Selected Reading List

S. Chakrabarti et al. Mining the Web's Link Structure. IEEE Computer, 32(8):60-67, 1999.
G. Flake, S. Lawrence, and L. Giles. Efficient Identification of Web Communities. In Proceedings of ACM SIGKD'00, pages 150-160, 2003.
E. Glover et al. Using Web Structure for Classifying and Describing Web Pages. In Proceedings of WWW'02, pages 562-569, 2002.
D. Lawrie, B. Croft, and A. Rosenberg. Finding Topic Words for Hierarchical Summarization. In Proceedings of ACM SIGIR'01, pages 349-357, 2001.
D. Lawrie and W. Croft. Generating Hierarchical Summaries for Web Searches. In Proceedings of ACM SIGIR'03, pages 457-458, 2003.
W. Li et al. Constructing Multi-Granular and Topic-Focused Web Site Maps. In Proceedings of WWW'01, pages 343-354, 2001.
M. Sanderson and B. Croft. Deriving Concept Hierarchies from Text. In Proceedings of ACM SIGIR'99, pages 206-213, 1999.

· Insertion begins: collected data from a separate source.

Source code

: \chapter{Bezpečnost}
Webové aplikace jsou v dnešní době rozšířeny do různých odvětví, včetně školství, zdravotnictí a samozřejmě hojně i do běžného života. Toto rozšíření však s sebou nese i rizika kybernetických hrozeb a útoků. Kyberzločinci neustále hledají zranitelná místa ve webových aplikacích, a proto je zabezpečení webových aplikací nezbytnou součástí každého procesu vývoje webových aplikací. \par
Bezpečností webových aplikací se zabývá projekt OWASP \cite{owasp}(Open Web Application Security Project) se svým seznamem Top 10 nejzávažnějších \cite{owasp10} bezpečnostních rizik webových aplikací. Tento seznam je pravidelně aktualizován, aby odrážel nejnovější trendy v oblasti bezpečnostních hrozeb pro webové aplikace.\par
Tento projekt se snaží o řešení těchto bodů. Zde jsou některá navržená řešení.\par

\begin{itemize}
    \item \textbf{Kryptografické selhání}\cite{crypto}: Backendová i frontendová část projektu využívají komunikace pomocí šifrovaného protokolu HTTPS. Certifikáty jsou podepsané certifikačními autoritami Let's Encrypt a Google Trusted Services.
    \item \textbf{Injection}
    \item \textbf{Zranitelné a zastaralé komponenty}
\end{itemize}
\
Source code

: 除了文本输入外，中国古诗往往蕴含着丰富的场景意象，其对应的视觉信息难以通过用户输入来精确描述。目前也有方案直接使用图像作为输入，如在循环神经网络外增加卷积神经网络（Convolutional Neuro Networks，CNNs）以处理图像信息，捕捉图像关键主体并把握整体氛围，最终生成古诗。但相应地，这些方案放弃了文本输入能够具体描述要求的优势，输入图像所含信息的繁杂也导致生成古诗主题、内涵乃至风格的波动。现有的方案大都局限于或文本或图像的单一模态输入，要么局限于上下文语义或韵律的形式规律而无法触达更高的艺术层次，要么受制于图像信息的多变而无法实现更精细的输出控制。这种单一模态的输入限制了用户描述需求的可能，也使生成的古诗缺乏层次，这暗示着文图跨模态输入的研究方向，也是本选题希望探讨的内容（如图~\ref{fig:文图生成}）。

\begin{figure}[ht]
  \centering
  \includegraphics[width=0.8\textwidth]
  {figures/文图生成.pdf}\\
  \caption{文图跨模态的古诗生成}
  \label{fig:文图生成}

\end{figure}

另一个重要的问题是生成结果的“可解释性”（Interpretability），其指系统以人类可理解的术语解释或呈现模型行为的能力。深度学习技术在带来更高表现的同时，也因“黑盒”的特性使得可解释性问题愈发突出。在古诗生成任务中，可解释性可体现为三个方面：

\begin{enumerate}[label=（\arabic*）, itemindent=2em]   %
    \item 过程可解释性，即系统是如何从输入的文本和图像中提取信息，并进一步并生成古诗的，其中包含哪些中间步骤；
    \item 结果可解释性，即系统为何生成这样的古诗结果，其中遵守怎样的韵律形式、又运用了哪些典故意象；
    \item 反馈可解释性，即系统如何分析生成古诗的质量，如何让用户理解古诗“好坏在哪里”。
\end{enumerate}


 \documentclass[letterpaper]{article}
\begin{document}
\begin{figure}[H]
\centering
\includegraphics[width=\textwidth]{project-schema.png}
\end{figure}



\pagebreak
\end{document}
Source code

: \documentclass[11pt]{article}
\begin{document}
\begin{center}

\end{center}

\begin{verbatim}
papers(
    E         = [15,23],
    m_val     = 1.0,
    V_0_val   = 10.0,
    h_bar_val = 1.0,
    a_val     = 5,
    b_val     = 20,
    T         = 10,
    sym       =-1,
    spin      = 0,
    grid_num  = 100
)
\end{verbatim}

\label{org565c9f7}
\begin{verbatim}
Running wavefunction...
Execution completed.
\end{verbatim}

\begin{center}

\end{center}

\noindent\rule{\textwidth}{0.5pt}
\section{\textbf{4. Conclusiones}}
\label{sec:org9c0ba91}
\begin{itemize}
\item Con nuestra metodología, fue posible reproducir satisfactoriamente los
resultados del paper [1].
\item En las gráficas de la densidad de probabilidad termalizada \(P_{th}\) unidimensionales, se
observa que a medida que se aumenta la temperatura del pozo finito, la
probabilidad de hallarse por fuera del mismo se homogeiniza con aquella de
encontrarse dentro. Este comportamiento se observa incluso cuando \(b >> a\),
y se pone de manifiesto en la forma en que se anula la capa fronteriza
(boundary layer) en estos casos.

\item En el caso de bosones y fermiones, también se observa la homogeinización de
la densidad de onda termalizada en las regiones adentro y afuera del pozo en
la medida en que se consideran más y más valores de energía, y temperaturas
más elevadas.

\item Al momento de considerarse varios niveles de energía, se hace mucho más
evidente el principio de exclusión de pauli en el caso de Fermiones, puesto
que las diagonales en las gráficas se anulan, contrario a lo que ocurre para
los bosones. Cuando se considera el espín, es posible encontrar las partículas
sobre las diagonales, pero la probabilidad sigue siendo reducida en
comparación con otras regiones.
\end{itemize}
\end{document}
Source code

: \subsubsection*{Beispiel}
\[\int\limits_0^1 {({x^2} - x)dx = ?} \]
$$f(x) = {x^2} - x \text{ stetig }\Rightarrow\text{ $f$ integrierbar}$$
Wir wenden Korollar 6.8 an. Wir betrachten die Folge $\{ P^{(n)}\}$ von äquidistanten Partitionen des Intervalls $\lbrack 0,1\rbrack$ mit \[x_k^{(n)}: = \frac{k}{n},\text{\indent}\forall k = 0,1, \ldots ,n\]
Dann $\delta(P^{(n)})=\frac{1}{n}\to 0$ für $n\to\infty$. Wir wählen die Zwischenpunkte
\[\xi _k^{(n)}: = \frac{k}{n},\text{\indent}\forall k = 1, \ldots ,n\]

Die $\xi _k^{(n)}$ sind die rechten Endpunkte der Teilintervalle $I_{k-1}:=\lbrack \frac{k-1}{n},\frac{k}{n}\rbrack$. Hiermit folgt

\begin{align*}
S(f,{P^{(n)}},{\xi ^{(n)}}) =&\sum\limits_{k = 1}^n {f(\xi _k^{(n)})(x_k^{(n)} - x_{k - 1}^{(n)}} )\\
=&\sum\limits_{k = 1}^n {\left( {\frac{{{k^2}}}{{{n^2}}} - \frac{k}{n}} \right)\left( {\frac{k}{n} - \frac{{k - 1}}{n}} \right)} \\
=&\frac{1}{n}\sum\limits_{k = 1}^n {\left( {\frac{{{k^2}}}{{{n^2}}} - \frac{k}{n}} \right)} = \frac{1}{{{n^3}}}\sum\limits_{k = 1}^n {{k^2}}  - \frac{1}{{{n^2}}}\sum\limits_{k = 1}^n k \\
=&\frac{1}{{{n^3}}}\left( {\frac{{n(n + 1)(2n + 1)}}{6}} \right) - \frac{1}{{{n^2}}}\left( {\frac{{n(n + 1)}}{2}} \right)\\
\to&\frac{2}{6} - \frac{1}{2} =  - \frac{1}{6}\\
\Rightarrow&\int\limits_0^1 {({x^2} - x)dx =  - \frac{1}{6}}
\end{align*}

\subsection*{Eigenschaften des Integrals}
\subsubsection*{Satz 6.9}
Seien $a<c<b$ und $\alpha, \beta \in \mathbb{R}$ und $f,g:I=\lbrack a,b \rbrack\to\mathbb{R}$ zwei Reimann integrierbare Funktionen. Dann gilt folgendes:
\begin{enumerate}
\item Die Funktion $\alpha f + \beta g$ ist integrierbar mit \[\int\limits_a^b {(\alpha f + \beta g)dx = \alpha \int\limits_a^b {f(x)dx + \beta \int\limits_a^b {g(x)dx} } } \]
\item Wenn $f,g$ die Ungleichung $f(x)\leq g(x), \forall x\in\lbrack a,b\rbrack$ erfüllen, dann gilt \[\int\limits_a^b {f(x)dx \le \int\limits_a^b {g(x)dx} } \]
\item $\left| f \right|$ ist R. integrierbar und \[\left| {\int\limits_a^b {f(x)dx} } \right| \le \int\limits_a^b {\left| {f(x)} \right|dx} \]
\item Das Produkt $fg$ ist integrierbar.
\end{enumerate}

P. Turney. Learning Algorithms for Keyphrase Extraction. Information Retrieval, 2(4):303-336, 2000.
P. Turney. Coherent Keyphrase Extraction via Web Mining. In Proceedings of IJCAI'03, pages 434-439, 2003.
Y. Wang and M. Kitsuregawa. Use Link-based Clustering to Improve Web Search Results. In Proceedings of WISE'01, pages 115-124, 2001.
Y. Wang and M. Kitsuregawa. Evaluating Contents-link Coupled Web Page Clustering for Web Search Results. In Proceedings of ACM CIKM'02, pages 499-506, 2002.
I. Witten, G. Paynter, E. Frank, C. Gutwin, and C. Nevill-Manning. KEA: Practical Automatic Keyphrase Extraction. In Proceedings of ACM DL'99, pages 254-255, 1999.